● Collected data:
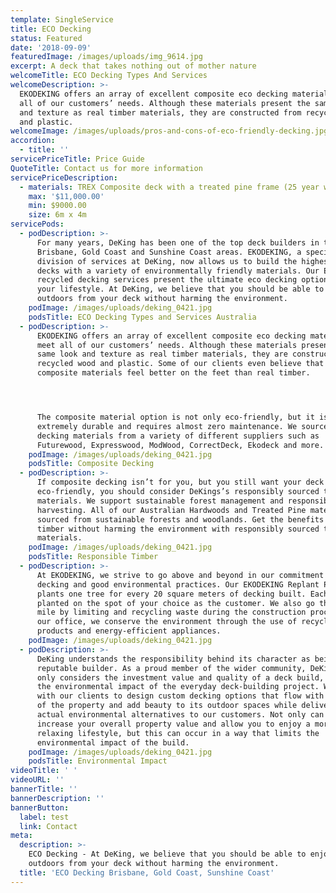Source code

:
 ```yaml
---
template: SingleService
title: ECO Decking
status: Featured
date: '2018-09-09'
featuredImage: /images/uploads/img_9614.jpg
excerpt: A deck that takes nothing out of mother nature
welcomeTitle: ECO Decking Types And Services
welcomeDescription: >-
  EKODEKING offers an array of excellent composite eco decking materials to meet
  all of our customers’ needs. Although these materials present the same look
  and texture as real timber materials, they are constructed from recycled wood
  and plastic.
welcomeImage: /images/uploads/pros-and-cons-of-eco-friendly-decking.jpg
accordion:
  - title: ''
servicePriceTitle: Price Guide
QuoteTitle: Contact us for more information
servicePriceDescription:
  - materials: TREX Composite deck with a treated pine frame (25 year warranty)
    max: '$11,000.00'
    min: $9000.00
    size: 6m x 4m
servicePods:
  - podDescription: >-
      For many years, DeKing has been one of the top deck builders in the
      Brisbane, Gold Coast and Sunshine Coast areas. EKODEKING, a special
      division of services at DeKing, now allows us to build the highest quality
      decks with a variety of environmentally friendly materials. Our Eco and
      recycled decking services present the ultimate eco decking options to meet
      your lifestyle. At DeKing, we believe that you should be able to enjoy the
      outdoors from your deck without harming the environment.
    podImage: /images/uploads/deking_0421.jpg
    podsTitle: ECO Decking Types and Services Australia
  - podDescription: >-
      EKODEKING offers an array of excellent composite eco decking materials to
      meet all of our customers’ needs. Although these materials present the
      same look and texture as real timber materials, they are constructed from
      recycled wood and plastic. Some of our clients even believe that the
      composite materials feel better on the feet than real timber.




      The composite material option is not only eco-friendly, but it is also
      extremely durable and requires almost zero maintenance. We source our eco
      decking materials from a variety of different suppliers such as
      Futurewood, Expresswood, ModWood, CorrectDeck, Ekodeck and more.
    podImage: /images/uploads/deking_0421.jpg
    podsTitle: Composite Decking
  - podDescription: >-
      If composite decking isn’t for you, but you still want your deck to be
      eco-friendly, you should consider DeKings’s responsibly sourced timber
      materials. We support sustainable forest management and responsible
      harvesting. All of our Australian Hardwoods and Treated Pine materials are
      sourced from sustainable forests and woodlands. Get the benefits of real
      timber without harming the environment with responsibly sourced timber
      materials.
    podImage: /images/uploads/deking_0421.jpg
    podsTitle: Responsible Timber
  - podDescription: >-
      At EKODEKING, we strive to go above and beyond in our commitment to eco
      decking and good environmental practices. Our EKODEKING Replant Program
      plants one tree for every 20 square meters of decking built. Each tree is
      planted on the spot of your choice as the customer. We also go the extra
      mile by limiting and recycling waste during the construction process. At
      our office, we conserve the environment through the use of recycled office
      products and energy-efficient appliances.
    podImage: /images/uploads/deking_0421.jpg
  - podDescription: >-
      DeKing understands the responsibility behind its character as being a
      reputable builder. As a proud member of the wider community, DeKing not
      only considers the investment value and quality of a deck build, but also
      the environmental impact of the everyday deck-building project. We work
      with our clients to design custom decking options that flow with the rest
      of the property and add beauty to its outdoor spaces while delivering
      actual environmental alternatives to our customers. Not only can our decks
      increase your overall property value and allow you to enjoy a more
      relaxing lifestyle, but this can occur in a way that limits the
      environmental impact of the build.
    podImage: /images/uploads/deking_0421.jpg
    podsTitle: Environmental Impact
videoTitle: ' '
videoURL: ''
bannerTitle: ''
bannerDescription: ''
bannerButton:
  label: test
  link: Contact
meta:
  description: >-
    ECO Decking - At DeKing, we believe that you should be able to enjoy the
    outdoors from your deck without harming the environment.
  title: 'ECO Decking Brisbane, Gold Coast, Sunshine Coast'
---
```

--

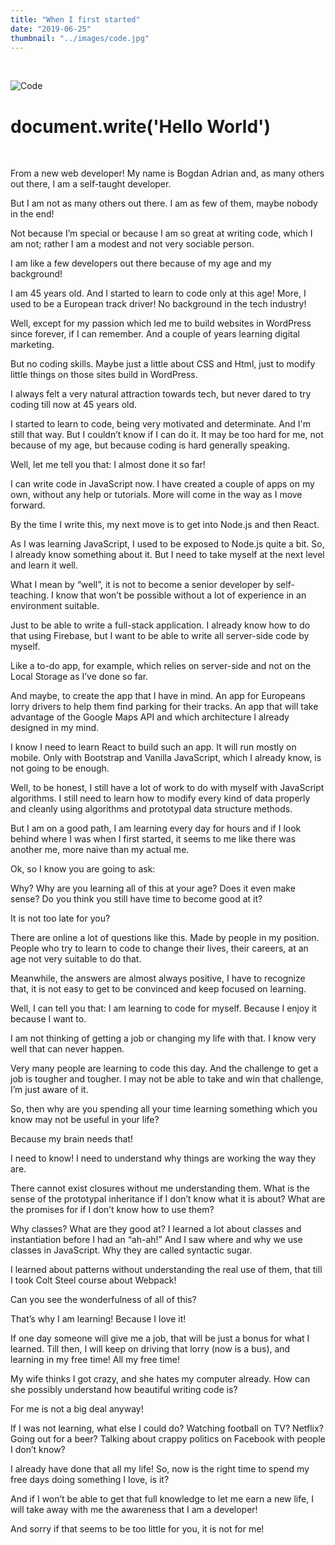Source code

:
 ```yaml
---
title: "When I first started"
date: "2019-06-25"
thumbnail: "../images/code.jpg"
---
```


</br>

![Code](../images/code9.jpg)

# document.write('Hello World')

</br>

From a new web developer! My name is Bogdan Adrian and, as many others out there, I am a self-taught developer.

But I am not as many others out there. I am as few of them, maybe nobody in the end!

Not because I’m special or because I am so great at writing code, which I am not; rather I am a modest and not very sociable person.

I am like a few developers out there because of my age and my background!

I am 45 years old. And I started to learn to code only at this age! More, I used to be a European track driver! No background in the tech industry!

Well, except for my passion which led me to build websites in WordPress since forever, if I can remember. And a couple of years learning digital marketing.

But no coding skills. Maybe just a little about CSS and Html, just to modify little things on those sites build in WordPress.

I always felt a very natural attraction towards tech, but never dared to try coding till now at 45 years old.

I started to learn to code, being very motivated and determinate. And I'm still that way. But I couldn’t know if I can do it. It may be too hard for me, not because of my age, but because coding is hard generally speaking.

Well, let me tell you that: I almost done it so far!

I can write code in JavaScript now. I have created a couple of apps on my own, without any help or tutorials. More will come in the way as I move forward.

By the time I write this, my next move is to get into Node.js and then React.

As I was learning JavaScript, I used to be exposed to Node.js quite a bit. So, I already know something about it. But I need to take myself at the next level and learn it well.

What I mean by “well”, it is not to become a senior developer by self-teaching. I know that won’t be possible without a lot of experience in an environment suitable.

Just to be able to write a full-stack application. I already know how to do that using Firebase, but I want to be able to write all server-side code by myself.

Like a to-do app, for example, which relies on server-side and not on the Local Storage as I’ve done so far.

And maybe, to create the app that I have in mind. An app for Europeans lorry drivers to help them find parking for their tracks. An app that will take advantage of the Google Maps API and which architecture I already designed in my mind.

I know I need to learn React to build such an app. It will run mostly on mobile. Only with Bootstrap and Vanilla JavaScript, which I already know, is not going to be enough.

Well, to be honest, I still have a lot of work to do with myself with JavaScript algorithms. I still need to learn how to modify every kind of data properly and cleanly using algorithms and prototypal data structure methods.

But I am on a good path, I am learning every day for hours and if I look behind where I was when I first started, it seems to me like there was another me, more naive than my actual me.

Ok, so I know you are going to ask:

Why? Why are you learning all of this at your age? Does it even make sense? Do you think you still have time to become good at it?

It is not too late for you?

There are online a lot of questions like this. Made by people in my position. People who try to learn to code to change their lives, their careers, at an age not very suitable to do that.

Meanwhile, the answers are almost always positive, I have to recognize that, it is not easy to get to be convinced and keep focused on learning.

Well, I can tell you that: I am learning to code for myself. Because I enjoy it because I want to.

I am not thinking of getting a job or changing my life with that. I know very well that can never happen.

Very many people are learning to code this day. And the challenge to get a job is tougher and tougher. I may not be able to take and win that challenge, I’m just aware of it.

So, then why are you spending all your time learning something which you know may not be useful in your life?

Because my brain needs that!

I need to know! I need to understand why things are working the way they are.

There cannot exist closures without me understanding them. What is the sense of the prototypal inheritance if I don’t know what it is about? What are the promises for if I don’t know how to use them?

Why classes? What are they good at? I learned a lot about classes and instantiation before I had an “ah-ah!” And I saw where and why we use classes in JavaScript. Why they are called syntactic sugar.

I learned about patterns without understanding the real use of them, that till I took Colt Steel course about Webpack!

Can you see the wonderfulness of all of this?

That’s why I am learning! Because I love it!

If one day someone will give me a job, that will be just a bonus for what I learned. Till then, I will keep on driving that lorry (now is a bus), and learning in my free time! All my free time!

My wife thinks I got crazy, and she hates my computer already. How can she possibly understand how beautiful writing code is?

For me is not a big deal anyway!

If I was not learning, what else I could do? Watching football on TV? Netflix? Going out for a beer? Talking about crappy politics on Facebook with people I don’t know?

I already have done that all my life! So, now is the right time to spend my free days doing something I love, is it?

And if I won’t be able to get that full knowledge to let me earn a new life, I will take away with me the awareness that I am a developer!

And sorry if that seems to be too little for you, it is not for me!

● Aim of the exercise:
Find the word "friendly" in the entries, then copy out every line that has it.

● Answer section:
welcomeImage: /images/uploads/pros-and-cons-of-eco-friendly-decking.jpg
      decks with a variety of environmentally friendly materials. Our Eco and
      The composite material option is not only eco-friendly, but it is also
      eco-friendly, you should consider DeKings’s responsibly sourced timber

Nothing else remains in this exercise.